Table 3 and 4 shows the performance of the bias mitigation algorithms for the Adult-Income dataset and Compas dataset respectively. We run experiment using different Protected attributes 1 . Besides, fairness and data utility, we add synthetic data evaluation for the output of TabFairGAN2 , and Decaf 3 .

From the table, we see for the generative fair models, TabFairGAN is performing well comparing with the Decaf in both datasets with both protected attributes. The 𝛼−precision, 𝛽−recall scores of TabFairGAN is better than Decaf, this represents the synthetic data quality of TabFair-GAN is superior than Decaf. On the other hand, TabFairGAN perform poorly in the fairness evaluation for the 'race' protected attribute of the Adult-Income dataset.
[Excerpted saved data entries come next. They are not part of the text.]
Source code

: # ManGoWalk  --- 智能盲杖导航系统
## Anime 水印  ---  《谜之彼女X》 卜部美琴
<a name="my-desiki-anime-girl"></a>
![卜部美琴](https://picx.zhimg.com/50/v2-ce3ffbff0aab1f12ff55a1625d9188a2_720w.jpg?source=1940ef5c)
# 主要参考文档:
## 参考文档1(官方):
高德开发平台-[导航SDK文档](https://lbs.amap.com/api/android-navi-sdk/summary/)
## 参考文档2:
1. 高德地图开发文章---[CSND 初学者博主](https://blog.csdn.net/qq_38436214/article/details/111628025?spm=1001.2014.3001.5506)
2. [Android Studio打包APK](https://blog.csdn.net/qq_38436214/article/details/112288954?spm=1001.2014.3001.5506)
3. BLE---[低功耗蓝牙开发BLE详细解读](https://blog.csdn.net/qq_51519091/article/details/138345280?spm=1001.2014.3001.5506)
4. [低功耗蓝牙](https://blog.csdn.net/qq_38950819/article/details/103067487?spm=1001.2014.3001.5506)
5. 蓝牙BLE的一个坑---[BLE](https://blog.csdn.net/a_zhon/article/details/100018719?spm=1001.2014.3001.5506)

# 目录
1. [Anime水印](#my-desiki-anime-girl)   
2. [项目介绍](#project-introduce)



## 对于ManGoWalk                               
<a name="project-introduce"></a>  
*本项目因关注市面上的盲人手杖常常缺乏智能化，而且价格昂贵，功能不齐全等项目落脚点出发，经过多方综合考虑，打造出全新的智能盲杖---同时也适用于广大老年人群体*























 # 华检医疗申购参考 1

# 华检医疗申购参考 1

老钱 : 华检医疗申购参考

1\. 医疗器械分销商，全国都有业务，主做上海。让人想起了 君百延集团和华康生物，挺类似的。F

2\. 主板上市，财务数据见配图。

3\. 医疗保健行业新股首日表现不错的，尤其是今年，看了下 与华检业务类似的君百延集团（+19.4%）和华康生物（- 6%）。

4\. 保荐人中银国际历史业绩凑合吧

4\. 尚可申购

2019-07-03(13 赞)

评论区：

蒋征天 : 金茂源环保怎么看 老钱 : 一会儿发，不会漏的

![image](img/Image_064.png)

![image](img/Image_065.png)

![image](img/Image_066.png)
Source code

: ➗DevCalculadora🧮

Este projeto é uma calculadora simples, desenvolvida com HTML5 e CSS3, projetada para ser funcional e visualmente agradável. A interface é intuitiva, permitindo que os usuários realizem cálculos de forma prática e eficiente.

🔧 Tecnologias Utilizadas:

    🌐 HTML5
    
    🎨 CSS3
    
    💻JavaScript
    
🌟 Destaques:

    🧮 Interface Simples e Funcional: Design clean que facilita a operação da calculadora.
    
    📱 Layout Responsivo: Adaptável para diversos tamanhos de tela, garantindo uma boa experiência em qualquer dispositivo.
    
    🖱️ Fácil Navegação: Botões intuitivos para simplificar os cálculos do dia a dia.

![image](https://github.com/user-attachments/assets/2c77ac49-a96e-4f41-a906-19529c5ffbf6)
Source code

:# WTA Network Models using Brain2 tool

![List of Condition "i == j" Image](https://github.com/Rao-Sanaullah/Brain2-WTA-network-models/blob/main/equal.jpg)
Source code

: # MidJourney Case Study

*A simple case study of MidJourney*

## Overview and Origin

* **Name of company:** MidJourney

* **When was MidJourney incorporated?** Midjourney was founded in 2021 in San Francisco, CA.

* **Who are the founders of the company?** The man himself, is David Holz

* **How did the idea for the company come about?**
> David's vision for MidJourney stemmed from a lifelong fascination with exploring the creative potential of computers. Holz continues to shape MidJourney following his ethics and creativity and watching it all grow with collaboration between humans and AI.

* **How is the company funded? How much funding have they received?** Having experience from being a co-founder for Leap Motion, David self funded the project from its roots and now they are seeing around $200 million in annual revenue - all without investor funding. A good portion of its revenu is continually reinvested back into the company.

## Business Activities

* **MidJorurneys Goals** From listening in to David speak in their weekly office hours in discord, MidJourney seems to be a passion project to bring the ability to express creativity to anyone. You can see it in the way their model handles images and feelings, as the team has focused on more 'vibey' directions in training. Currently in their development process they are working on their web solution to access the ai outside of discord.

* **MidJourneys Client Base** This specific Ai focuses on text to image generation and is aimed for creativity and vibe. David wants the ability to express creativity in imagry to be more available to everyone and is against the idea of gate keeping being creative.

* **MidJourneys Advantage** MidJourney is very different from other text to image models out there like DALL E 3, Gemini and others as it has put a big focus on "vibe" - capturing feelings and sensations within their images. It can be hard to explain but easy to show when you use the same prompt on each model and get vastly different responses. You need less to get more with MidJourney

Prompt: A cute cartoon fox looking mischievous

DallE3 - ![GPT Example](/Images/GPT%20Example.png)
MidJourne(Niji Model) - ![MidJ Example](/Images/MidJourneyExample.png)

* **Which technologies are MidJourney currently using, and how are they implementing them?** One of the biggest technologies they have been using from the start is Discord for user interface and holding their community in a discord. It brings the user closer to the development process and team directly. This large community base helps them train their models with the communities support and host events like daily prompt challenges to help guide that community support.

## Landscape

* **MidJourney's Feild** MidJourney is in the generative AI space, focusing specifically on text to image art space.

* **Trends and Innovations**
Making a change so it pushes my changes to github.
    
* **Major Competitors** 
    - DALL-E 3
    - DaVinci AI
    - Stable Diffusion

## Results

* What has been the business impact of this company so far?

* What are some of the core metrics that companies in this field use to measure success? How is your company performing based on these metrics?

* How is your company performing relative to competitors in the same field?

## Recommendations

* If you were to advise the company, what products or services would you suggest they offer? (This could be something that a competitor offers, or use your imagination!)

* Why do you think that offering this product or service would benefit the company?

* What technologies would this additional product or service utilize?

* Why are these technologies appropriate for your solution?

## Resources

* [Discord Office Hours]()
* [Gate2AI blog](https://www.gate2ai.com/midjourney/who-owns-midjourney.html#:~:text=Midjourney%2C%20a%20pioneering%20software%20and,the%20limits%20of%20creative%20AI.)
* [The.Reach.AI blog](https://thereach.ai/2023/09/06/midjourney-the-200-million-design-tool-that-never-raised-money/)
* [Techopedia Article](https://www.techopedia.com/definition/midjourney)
Whereas In-processing technique FairDisco4 performs well in terms of fairness and data utility.

On the visual evaluation of fair synthetic data, we use the synthetic data generated by TabFairGAN. Figure 2 shows the PCA and t-SNE plots of the synthetic data generated by TabFairGAN. We show how closely the synthetic data distribution is matching with the original data. If the generative model can capture the original data distribution, original and synthetic data should overlap with each other on the PCA and t-SNE plot. Figure 2 shows that data generated by TabFairGAN partially learned the data distribution of the original data.

In Figure 3, we show the feature importance for a down-streaming task to predict the target attribute of the Adult-Income dataset where the 'Sensitive attribute' is 'sex'. We compared the feature importance of original data with the synthetic data generated by TabFairGAN. We can see the feature importance of the synthetic data is lower than the original data. This means the synthetic data generated by the TabFairGAN is less biased towards entity.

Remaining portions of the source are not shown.